**Work instructions:**
Transcribe the listing below only from the line with "Server rendering is" up to and including the line with "To facilitate these".

**Record extracts:**
+---+

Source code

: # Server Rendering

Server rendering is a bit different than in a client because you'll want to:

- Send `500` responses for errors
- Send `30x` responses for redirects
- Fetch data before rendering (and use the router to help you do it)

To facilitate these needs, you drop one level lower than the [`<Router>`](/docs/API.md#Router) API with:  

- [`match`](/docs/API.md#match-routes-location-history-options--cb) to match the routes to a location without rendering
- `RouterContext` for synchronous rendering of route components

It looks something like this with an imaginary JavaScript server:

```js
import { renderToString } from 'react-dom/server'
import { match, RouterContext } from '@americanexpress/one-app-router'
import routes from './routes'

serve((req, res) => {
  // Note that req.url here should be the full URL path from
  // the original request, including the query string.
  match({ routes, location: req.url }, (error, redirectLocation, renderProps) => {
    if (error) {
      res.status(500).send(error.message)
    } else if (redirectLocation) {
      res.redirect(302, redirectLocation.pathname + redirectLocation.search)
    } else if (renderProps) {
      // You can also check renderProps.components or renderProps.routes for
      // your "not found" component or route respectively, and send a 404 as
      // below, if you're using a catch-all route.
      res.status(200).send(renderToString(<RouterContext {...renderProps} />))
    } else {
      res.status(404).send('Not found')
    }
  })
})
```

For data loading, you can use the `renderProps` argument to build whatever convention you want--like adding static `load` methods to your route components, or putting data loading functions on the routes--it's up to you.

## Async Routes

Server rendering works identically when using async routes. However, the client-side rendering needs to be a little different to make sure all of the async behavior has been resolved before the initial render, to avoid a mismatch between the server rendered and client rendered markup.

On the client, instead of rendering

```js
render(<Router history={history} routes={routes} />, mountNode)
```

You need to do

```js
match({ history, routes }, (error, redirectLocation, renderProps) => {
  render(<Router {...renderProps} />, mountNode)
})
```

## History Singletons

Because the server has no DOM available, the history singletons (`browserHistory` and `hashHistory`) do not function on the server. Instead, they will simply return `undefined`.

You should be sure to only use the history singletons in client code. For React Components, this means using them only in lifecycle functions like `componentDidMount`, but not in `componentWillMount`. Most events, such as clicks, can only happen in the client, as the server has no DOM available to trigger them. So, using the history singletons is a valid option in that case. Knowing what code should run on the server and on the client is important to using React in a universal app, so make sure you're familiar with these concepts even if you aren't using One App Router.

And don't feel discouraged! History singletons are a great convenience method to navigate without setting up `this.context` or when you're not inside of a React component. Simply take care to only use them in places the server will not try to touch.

+---+

**Your response:**
Server rendering is a bit different than in a client because you'll want to:

- Send `500` responses for errors
- Send `30x` responses for redirects
- Fetch data before rendering (and use the router to help you do it)

To facilitate these needs, you drop one level lower than the [`<Router>`](/docs/API.md#Router) API with:  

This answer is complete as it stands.